_DIRECTIONS_
Lines from the first one down to the one containing "- *Type:* string" in the data below are the only ones needed; please return them exactly, both ends included.

_DATA TO EXAMINE_
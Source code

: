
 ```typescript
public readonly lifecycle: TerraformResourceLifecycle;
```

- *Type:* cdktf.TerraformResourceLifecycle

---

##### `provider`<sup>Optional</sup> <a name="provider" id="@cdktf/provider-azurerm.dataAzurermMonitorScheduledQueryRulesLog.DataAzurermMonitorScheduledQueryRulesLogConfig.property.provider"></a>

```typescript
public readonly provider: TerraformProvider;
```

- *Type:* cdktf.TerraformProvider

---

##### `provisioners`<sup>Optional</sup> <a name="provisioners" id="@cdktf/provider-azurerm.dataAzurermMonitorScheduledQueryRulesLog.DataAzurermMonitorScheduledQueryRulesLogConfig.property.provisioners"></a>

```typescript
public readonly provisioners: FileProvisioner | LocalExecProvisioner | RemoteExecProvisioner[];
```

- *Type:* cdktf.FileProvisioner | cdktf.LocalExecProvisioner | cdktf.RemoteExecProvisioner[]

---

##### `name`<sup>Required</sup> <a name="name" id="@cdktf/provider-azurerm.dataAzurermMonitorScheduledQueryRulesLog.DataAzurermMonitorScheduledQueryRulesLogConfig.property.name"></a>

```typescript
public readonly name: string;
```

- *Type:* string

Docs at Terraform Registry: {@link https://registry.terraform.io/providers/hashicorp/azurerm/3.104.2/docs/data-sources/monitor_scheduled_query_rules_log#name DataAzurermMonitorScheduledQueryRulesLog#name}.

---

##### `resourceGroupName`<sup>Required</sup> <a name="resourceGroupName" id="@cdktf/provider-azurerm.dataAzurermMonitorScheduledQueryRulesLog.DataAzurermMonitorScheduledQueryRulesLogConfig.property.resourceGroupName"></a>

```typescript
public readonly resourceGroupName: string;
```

_EXERCISE RESULT_
Source code

:
 ```typescript
public readonly lifecycle: TerraformResourceLifecycle;
```

- *Type:* cdktf.TerraformResourceLifecycle

---

##### `provider`<sup>Optional</sup> <a name="provider" id="@cdktf/provider-azurerm.dataAzurermMonitorScheduledQueryRulesLog.DataAzurermMonitorScheduledQueryRulesLogConfig.property.provider"></a>

```typescript
public readonly provider: TerraformProvider;
```

- *Type:* cdktf.TerraformProvider

---

##### `provisioners`<sup>Optional</sup> <a name="provisioners" id="@cdktf/provider-azurerm.dataAzurermMonitorScheduledQueryRulesLog.DataAzurermMonitorScheduledQueryRulesLogConfig.property.provisioners"></a>

```typescript
public readonly provisioners: FileProvisioner | LocalExecProvisioner | RemoteExecProvisioner[];
```

- *Type:* cdktf.FileProvisioner | cdktf.LocalExecProvisioner | cdktf.RemoteExecProvisioner[]

---

##### `name`<sup>Required</sup> <a name="name" id="@cdktf/provider-azurerm.dataAzurermMonitorScheduledQueryRulesLog.DataAzurermMonitorScheduledQueryRulesLogConfig.property.name"></a>

```typescript
public readonly name: string;
```

- *Type:* string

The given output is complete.